*TASK GOAL*:
Output the full listing exactly.

EXTRACTED ENTRIES: Begin

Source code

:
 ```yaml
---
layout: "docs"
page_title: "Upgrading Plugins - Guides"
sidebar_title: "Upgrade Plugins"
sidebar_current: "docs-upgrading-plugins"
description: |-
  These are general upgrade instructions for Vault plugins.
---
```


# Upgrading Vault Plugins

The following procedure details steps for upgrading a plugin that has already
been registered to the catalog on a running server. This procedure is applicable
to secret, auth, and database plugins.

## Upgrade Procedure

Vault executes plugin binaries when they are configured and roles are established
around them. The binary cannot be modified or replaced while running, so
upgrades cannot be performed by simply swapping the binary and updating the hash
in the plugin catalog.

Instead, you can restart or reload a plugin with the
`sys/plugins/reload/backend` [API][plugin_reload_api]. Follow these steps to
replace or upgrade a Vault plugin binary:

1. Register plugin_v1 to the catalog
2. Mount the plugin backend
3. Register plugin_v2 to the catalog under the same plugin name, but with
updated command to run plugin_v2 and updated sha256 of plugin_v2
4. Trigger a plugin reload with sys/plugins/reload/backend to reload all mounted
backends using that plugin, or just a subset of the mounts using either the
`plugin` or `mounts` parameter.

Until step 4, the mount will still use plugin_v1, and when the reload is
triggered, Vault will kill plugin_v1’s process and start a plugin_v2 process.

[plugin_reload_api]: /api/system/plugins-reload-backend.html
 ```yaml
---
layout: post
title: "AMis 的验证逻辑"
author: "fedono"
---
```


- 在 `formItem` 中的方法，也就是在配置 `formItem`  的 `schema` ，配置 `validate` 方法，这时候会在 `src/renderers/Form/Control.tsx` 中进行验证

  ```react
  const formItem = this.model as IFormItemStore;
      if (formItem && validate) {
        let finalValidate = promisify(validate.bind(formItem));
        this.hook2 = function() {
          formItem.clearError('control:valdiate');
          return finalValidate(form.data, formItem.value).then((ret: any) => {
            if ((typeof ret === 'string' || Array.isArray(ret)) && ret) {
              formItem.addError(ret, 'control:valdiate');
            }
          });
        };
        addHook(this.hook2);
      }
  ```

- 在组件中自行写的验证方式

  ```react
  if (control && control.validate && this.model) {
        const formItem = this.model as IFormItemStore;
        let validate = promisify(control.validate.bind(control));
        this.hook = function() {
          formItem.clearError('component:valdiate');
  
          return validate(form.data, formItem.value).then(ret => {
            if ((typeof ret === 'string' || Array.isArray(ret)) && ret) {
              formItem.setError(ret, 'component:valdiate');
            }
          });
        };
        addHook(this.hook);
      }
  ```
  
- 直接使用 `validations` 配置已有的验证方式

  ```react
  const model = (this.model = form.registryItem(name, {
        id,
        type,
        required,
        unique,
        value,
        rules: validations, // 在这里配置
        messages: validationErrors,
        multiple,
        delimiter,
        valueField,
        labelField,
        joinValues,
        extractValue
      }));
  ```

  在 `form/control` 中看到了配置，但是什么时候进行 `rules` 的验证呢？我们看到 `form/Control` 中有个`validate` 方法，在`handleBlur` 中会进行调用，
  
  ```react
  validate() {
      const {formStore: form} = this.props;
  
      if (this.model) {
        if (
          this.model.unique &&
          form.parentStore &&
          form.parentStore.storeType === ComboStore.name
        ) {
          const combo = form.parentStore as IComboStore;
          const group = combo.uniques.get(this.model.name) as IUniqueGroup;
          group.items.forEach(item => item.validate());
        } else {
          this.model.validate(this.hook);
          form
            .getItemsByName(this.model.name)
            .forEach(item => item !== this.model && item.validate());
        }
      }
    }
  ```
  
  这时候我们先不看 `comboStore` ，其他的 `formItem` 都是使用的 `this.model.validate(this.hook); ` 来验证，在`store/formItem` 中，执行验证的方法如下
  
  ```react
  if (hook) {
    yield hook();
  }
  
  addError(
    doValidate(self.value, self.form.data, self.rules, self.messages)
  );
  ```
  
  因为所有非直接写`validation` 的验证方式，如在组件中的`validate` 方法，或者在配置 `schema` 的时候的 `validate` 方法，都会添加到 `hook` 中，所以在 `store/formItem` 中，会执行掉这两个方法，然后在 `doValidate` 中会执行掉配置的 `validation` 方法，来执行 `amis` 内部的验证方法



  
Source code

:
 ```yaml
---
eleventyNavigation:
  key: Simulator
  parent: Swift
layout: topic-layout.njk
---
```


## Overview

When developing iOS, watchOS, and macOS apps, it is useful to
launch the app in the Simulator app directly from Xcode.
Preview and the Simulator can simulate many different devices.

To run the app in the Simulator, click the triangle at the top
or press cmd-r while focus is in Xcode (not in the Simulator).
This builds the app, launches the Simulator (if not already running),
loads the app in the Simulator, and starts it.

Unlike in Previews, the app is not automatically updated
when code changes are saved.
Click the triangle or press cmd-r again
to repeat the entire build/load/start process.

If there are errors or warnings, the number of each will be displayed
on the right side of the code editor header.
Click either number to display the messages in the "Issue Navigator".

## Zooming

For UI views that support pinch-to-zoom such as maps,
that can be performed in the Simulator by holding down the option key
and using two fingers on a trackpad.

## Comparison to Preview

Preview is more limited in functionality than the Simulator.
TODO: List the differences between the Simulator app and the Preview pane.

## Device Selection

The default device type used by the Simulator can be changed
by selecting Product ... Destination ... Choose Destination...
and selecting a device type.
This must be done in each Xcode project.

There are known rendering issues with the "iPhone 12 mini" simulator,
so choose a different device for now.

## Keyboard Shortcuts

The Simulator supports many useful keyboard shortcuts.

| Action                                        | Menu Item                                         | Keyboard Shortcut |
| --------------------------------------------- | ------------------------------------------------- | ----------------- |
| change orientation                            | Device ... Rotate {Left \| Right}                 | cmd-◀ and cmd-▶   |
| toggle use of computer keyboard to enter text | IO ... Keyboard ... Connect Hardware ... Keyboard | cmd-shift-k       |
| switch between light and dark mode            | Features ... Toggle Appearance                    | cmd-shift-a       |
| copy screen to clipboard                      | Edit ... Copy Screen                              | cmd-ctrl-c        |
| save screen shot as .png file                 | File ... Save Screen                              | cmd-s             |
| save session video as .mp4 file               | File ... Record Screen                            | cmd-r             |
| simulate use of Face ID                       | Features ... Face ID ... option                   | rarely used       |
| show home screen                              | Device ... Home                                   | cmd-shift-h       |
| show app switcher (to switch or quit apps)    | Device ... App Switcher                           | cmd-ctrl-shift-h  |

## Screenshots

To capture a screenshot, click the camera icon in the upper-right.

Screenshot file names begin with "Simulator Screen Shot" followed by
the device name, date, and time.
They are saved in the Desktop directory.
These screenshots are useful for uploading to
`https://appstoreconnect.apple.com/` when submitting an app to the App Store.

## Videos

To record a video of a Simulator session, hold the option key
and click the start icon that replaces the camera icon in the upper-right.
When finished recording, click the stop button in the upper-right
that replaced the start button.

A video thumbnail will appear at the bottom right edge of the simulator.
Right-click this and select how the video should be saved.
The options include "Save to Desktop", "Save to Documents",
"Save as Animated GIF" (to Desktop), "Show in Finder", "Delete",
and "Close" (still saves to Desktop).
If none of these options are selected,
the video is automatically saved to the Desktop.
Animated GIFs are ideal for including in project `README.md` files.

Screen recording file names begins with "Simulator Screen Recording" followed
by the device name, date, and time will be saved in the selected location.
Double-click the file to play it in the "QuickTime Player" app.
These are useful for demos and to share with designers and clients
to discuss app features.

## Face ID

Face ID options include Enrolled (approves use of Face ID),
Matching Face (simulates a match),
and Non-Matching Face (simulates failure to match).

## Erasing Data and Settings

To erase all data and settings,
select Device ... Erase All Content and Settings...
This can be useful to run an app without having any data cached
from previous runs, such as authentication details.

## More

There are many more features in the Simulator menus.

EXTRACTED ENTRIES: End

*SOLUTION FOR THIS PROBLEM*:
Source code

:
 ```yaml
---
layout: "docs"
page_title: "Upgrading Plugins - Guides"
sidebar_title: "Upgrade Plugins"
sidebar_current: "docs-upgrading-plugins"
description: |-
  These are general upgrade instructions for Vault plugins.
---
```


# Upgrading Vault Plugins

The following procedure details steps for upgrading a plugin that has already
been registered to the catalog on a running server. This procedure is applicable
to secret, auth, and database plugins.

## Upgrade Procedure

Vault executes plugin binaries when they are configured and roles are established
around them. The binary cannot be modified or replaced while running, so
upgrades cannot be performed by simply swapping the binary and updating the hash
in the plugin catalog.

Instead, you can restart or reload a plugin with the
`sys/plugins/reload/backend` [API][plugin_reload_api]. Follow these steps to
replace or upgrade a Vault plugin binary:

1. Register plugin_v1 to the catalog
2. Mount the plugin backend
3. Register plugin_v2 to the catalog under the same plugin name, but with
updated command to run plugin_v2 and updated sha256 of plugin_v2
4. Trigger a plugin reload with sys/plugins/reload/backend to reload all mounted
backends using that plugin, or just a subset of the mounts using either the
`plugin` or `mounts` parameter.

Until step 4, the mount will still use plugin_v1, and when the reload is
triggered, Vault will kill plugin_v1’s process and start a plugin_v2 process.

[plugin_reload_api]: /api/system/plugins-reload-backend.html
 ```yaml
---
layout: post
title: "AMis 的验证逻辑"
author: "fedono"
---
```


- 在 `formItem` 中的方法，也就是在配置 `formItem`  的 `schema` ，配置 `validate` 方法，这时候会在 `src/renderers/Form/Control.tsx` 中进行验证

  ```react
  const formItem = this.model as IFormItemStore;
      if (formItem && validate) {
        let finalValidate = promisify(validate.bind(formItem));
        this.hook2 = function() {
          formItem.clearError('control:valdiate');
          return finalValidate(form.data, formItem.value).then((ret: any) => {
            if ((typeof ret === 'string' || Array.isArray(ret)) && ret) {
              formItem.addError(ret, 'control:valdiate');
            }
          });
        };
        addHook(this.hook2);
      }
  ```

- 在组件中自行写的验证方式

  ```react
  if (control && control.validate && this.model) {
        const formItem = this.model as IFormItemStore;
        let validate = promisify(control.validate.bind(control));
        this.hook = function() {
          formItem.clearError('component:valdiate');
  
          return validate(form.data, formItem.value).then(ret => {
            if ((typeof ret === 'string' || Array.isArray(ret)) && ret) {
              formItem.setError(ret, 'component:valdiate');
            }
          });
        };
        addHook(this.hook);
      }
  ```
  
- 直接使用 `validations` 配置已有的验证方式

  ```react
  const model = (this.model = form.registryItem(name, {
        id,
        type,
        required,
        unique,
        value,
        rules: validations, // 在这里配置
        messages: validationErrors,
        multiple,
        delimiter,
        valueField,
        labelField,
        joinValues,
        extractValue
      }));
  ```

  在 `form/control` 中看到了配置，但是什么时候进行 `rules` 的验证呢？我们看到 `form/Control` 中有个`validate` 方法，在`handleBlur` 中会进行调用，
  
  ```react
  validate() {
      const {formStore: form} = this.props;
  
      if (this.model) {
        if (
          this.model.unique &&
          form.parentStore &&
          form.parentStore.storeType === ComboStore.name
        ) {
          const combo = form.parentStore as IComboStore;
          const group = combo.uniques.get(this.model.name) as IUniqueGroup;
          group.items.forEach(item => item.validate());
        } else {
          this.model.validate(this.hook);
          form
            .getItemsByName(this.model.name)
            .forEach(item => item !== this.model && item.validate());
        }
      }
    }
  ```
  
  这时候我们先不看 `comboStore` ，其他的 `formItem` 都是使用的 `this.model.validate(this.hook); ` 来验证，在`store/formItem` 中，执行验证的方法如下
  
  ```react
  if (hook) {
    yield hook();
  }
  
  addError(
    doValidate(self.value, self.form.data, self.rules, self.messages)
  );
  ```
  
  因为所有非直接写`validation` 的验证方式，如在组件中的`validate` 方法，或者在配置 `schema` 的时候的 `validate` 方法，都会添加到 `hook` 中，所以在 `store/formItem` 中，会执行掉这两个方法，然后在 `doValidate` 中会执行掉配置的 `validation` 方法，来执行 `amis` 内部的验证方法



  
Source code

:
 ```yaml
---
eleventyNavigation:
  key: Simulator
  parent: Swift
layout: topic-layout.njk
---
```


## Overview

When developing iOS, watchOS, and macOS apps, it is useful to
launch the app in the Simulator app directly from Xcode.
Preview and the Simulator can simulate many different devices.

To run the app in the Simulator, click the triangle at the top
or press cmd-r while focus is in Xcode (not in the Simulator).
This builds the app, launches the Simulator (if not already running),
loads the app in the Simulator, and starts it.

Unlike in Previews, the app is not automatically updated
when code changes are saved.
Click the triangle or press cmd-r again
to repeat the entire build/load/start process.

If there are errors or warnings, the number of each will be displayed
on the right side of the code editor header.
Click either number to display the messages in the "Issue Navigator".

## Zooming

For UI views that support pinch-to-zoom such as maps,
that can be performed in the Simulator by holding down the option key
and using two fingers on a trackpad.

## Comparison to Preview

Preview is more limited in functionality than the Simulator.
TODO: List the differences between the Simulator app and the Preview pane.

## Device Selection

The default device type used by the Simulator can be changed
by selecting Product ... Destination ... Choose Destination...
and selecting a device type.
This must be done in each Xcode project.

There are known rendering issues with the "iPhone 12 mini" simulator,
so choose a different device for now.

## Keyboard Shortcuts

The Simulator supports many useful keyboard shortcuts.

| Action                                        | Menu Item                                         | Keyboard Shortcut |
| --------------------------------------------- | ------------------------------------------------- | ----------------- |
| change orientation                            | Device ... Rotate {Left \| Right}                 | cmd-◀ and cmd-▶   |
| toggle use of computer keyboard to enter text | IO ... Keyboard ... Connect Hardware ... Keyboard | cmd-shift-k       |
| switch between light and dark mode            | Features ... Toggle Appearance                    | cmd-shift-a       |
| copy screen to clipboard                      | Edit ... Copy Screen                              | cmd-ctrl-c        |
| save screen shot as .png file                 | File ... Save Screen                              | cmd-s             |
| save session video as .mp4 file               | File ... Record Screen                            | cmd-r             |
| simulate use of Face ID                       | Features ... Face ID ... option                   | rarely used       |
| show home screen                              | Device ... Home                                   | cmd-shift-h       |
| show app switcher (to switch or quit apps)    | Device ... App Switcher                           | cmd-ctrl-shift-h  |

## Screenshots

To capture a screenshot, click the camera icon in the upper-right.

Screenshot file names begin with "Simulator Screen Shot" followed by
the device name, date, and time.
They are saved in the Desktop directory.
These screenshots are useful for uploading to
`https://appstoreconnect.apple.com/` when submitting an app to the App Store.

## Videos

To record a video of a Simulator session, hold the option key
and click the start icon that replaces the camera icon in the upper-right.
When finished recording, click the stop button in the upper-right
that replaced the start button.

A video thumbnail will appear at the bottom right edge of the simulator.
Right-click this and select how the video should be saved.
The options include "Save to Desktop", "Save to Documents",
"Save as Animated GIF" (to Desktop), "Show in Finder", "Delete",
and "Close" (still saves to Desktop).
If none of these options are selected,
the video is automatically saved to the Desktop.
Animated GIFs are ideal for including in project `README.md` files.

Screen recording file names begins with "Simulator Screen Recording" followed
by the device name, date, and time will be saved in the selected location.
Double-click the file to play it in the "QuickTime Player" app.
These are useful for demos and to share with designers and clients
to discuss app features.

## Face ID

Face ID options include Enrolled (approves use of Face ID),
Matching Face (simulates a match),
and Non-Matching Face (simulates failure to match).

## Erasing Data and Settings

To erase all data and settings,
select Device ... Erase All Content and Settings...
This can be useful to run an app without having any data cached
from previous runs, such as authentication details.

## More

There are many more features in the Simulator menus.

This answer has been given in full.